Lightweight howitzer proves a hit with troops
Posted : Friday Dec 14, 2007 9:46:40 EST
JACKSONVILLE, N.C. — A “triple seven” in Las Vegas usually means you’ve hit the mother lode.
In the Iraqi desert, a world away from the bright lights of Sin City, triple seven has a whole new meaning for Sierra Battery, 5th Battalion, 10th Marines.
The M777A2 Lightweight 155mm Howitzer pinpoints targets with an accuracy that helps Marines do a little less rolling of the dice when they fire.
The triple seven can fire the first-of-its-kind Raytheon XM982 Excalibur Global Positioning System-guided projectile, which gives the howitzer a range of up to 40 kilometers with an accuracy on target within 10 meters. It also has a digital fire-control system, making it more accurate even with standard projectiles.
“This is the lightest and most compact artillery weapon of its kind, designed to improve mobility, accuracy and sustainability,” Gunnery Sgt. Michael Hamby, Sierra Battery gunnery sergeant, wrote in an e-mail. “Currently, there is no equal to the M777A2 on the battlefield. Our young Marines have adjusted to the weapon system very easily and continue to contribute future tactics, techniques and procedures with the new capabilities this weapon system offers to both ground maneuver forces and combined-arms operations.”
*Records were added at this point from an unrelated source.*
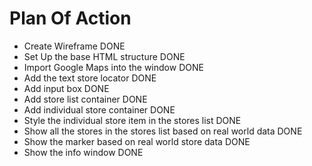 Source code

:# Plan Of Action

- Create Wireframe DONE
- Set Up the base HTML structure DONE
- Import Google Maps into the window DONE 
- Add the text store locator DONE
- Add input box DONE
- Add store list container DONE
- Add individual store container DONE
- Style the individual store item in the stores list DONE
- Show all the stores in the stores list based on real world data DONE
- Show the marker based on real world store data DONE 
- Show the info window DONE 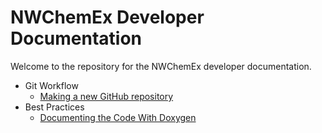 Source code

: NWChemEx Developer Documentation
================================

Welcome to the repository for the NWChemEx developer documentation.

- Git Workflow
  - [Making a new GitHub repository](dox/GitRepo.md)
- Best Practices
  - [Documenting the Code With Doxygen](dox/doxygen.md)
The Camp Lejeune, N.C.-based battery, attached to Regimental Combat Team 6 since it deployed to Camp Fallujah earlier this fall, is among the first to use the howitzer in combat. Twentynine Palms, Calif.-based 3rd Battalion, 11th Marines, was the first artillery unit to employ the M777A2 in combat.
Hamby said the unit’s primary focus is counterbattery missions.
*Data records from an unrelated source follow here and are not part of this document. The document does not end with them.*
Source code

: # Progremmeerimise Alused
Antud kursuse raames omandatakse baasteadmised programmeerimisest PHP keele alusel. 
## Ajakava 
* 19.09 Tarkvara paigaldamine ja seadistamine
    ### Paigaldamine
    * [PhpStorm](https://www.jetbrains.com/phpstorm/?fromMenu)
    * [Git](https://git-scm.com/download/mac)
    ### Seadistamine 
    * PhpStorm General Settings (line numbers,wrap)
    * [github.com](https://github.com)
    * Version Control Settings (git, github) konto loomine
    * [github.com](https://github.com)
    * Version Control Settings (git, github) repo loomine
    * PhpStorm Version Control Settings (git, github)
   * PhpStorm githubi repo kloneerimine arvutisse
“We have fired illumination in support of Iraqi police, as well as a calibration shoot, to improve our accuracy of fires and an Excalibur shoot in order to both train with the new projectile and digital fire control, as well as show the amazing accuracy of this new precision-guided munition,” he wrote.
The weapon weighs about 6,000 pounds less than its predecessor, the 16,000-pound M198 howitzer, making it easier to move around the battlefield.
But Marines worried that the lighter weight would cause the howitzer to “pick up large amounts of displacement when shot with high charges,” Cpl. Adam Hill, a section chief with Sierra Battery, wrote in an e-mail.
Those worries proved unfounded.
“Since the M777A2 has been in use in Iraq, it has greatly exceeded the Marines’ expectations,” Hill said.
At least two guns are manned 24 hours a day, seven days a week, Capt. Kevin Lollmann, the battery commanding officer, wrote in an e-mail.
But with fewer insurgent attacks in the area, fire missions aren’t as frequent these days, Hamby said.